Interdiction des téléphones portables

Par ailleurs, plusieurs employés ont témoigné ce dimanche auprès de l’agence de presse Bloomberg de leur inquiétude à l’égard de la politique d’Amazon consistant à interdire aux employés d’utiliser leur téléphone portable au travail. Imposée dans une perspective d’augmentation de la productivité, cette consigne avait été levée au début de la pandémie de Covid-19. Mais elle est progressivement réintroduite, localement, au grand dam de plusieurs travailleurs qui y voient un risque pour leur intégrité physique : dans le cas d’Edwardsville, les services météorologiques ont alerté les habitants par message électronique un peu moins d’une heure avant que la tornade ne déferle sur la ville. «Après ces décès, il est hors de question que je compte sur Amazon pour assurer ma sécurité. S’ils interdisent le téléphone portable, je démissionne», a prévenu un salarié, sous couvert d’anonymat.
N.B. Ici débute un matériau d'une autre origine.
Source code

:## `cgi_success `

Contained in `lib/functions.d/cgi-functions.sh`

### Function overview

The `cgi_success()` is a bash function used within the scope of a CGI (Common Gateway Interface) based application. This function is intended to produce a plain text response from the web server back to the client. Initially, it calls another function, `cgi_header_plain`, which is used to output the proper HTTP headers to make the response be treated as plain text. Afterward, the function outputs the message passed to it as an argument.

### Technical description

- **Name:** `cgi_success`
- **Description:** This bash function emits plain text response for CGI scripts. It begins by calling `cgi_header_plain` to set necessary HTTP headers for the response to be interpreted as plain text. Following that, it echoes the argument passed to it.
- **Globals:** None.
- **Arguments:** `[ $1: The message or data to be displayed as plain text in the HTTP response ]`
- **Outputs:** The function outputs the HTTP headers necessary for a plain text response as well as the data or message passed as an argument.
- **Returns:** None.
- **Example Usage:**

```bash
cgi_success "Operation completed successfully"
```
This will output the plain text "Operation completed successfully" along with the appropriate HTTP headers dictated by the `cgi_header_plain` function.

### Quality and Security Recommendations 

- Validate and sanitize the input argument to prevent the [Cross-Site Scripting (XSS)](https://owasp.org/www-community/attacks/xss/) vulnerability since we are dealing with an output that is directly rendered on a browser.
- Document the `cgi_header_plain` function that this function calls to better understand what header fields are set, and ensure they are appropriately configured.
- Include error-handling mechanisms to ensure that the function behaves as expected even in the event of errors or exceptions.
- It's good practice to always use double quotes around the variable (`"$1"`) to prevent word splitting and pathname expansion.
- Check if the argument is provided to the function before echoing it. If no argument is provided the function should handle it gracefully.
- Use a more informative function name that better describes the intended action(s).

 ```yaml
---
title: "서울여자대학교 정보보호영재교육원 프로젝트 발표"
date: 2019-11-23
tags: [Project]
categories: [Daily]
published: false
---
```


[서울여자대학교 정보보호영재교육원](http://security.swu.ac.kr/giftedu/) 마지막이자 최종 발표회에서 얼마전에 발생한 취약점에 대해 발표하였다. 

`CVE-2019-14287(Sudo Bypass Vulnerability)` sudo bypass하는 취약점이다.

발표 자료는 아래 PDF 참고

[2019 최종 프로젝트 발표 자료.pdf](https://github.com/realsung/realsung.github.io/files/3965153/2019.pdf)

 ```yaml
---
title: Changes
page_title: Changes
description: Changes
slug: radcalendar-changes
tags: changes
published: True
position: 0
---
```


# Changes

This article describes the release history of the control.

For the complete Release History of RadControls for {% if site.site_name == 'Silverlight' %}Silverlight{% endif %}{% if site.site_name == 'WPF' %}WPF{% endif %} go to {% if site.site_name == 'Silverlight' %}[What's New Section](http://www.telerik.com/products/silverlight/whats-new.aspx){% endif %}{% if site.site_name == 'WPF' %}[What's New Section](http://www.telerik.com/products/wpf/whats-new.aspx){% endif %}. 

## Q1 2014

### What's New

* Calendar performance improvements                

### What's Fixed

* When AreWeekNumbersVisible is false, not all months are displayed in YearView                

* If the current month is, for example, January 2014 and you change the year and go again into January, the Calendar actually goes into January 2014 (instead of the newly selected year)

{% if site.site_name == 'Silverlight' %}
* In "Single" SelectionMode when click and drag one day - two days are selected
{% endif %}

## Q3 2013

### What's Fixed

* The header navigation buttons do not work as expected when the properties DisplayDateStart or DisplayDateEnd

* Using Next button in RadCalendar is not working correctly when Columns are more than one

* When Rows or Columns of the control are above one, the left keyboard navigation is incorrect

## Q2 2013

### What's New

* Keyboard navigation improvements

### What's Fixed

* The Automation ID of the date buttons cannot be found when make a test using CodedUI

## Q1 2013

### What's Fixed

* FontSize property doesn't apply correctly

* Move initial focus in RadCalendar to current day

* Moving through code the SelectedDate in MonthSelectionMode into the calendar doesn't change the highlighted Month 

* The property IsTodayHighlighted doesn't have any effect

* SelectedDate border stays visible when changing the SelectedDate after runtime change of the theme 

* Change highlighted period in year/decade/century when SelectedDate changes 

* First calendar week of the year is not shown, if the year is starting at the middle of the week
Sur la défensive, les responsables d’Amazon se sont attelés tout au long du week-end à déminer le terrain, sans répondre frontalement aux critiques émises à leur encontre. «Le cœur brisé», le PDG Andy Jassy a fait part de sa tristesse face à ces événements «terribles» et assuré que ses équipes travaillaient en «étroite collaboration» avec les responsables locaux dans le cadre des opérations de sauvetage. Jeff Bezos y est aussi allé de son petit mot : «Les nouvelles d’Edwardsville sont tragiques. Nous avons le cœur brisé par la perte de nos coéquipiers là-bas, et nos pensées et nos prières accompagnent leurs familles et leurs proches», a assuré le fondateur d’Amazon sur Twitter. Peine perdue : le milliardaire a subi la colère des internautes pour avoir attendu dimanche pour réagir au drame d’Edwardsville. La veille, il avait publié une photo à l’adresse de l’équipage de la fusée à bord de laquelle il vient de réaliser un nouveau vol «touristique» dans l’espace.